The line with "demand must be" marks where to begin. Please copy it and each line after it to the end of the records below, exactly.
'''
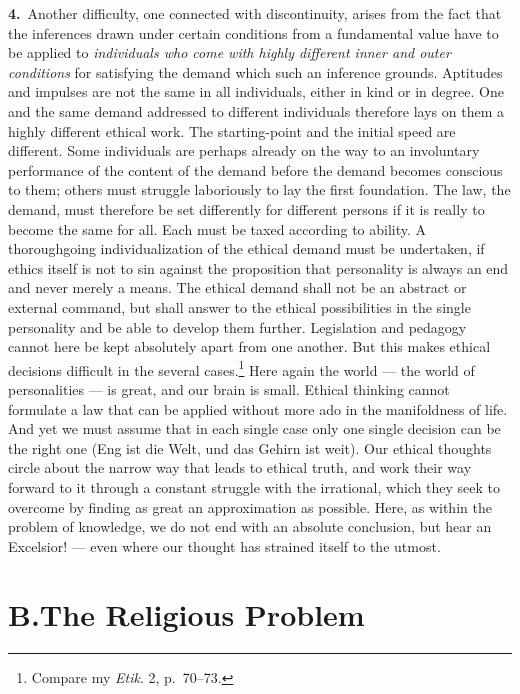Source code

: \documentclass[12pt,a4paper]{book}
\newcommand{\opage}[1]{\marginnote{\footnotesize\textit{[#1]}}}
\begin{document}
\noindent\textbf{4.}~Another difficulty, one connected with discontinuity, arises
from the fact that the inferences drawn under certain conditions from a
fundamental value have to be applied to \emph{individuals \opage{78}who come with highly
different inner and outer conditions} for satisfying the demand which such an
inference grounds. Aptitudes and impulses are not the same in all individuals,
either in kind or in degree. One and the same demand addressed to different
individuals therefore lays on them a highly different ethical work. The
starting-point and the initial speed are different. Some individuals are perhaps
already on the way to an involuntary performance of the content of the demand
before the demand becomes conscious to them; others must struggle laboriously to
lay the first foundation. The law, the demand, must therefore be set differently
for different persons if it is really to become the same for all. Each must be
taxed according to ability. A thoroughgoing individualization of the ethical
demand must be undertaken, if ethics itself is not to sin against the proposition
that personality is always an end and never merely a means. The ethical demand
shall not be an abstract or external command, but shall answer to the ethical
possibilities in the single personality and be able to develop them further.
Legislation and pedagogy cannot here be kept absolutely apart from one another.
But this makes ethical decisions difficult in the several cases.\footnote{Compare
my \textit{Etik}. 2, p.~70--73.} Here again the world --- the world of
personalities --- is great, and our brain is small. Ethical thinking cannot
formulate a law that can be applied without more ado in the manifoldness of life.
And yet we must assume that in each single case only one single decision can be
the right one (Eng ist die Welt, und das Gehirn ist weit). Our ethical thoughts
circle about the narrow way that leads to ethical truth, and work their way
forward to it through a constant struggle with the irrational, which they seek to
overcome by finding as great an approximation as possible. Here, as within the
problem of knowledge, we do not end with an absolute conclusion, but hear an
Excelsior! --- even where our thought has strained itself to the utmost.

\section*{B.\quad The Religious Problem}
\label{sec:religiose}
\end{document}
'''
RESULT:
demand must be undertaken, if ethics itself is not to sin against the proposition
that personality is always an end and never merely a means. The ethical demand
shall not be an abstract or external command, but shall answer to the ethical
possibilities in the single personality and be able to develop them further.
Legislation and pedagogy cannot here be kept absolutely apart from one another.
But this makes ethical decisions difficult in the several cases.\footnote{Compare
my \textit{Etik}. 2, p.~70--73.} Here again the world --- the world of
personalities --- is great, and our brain is small. Ethical thinking cannot
formulate a law that can be applied without more ado in the manifoldness of life.
And yet we must assume that in each single case only one single decision can be
the right one (Eng ist die Welt, und das Gehirn ist weit). Our ethical thoughts
circle about the narrow way that leads to ethical truth, and work their way
forward to it through a constant struggle with the irrational, which they seek to
overcome by finding as great an approximation as possible. Here, as within the
problem of knowledge, we do not end with an absolute conclusion, but hear an
Excelsior! --- even where our thought has strained itself to the utmost.

\section*{B.\quad The Religious Problem}
\label{sec:religiose}
\end{document}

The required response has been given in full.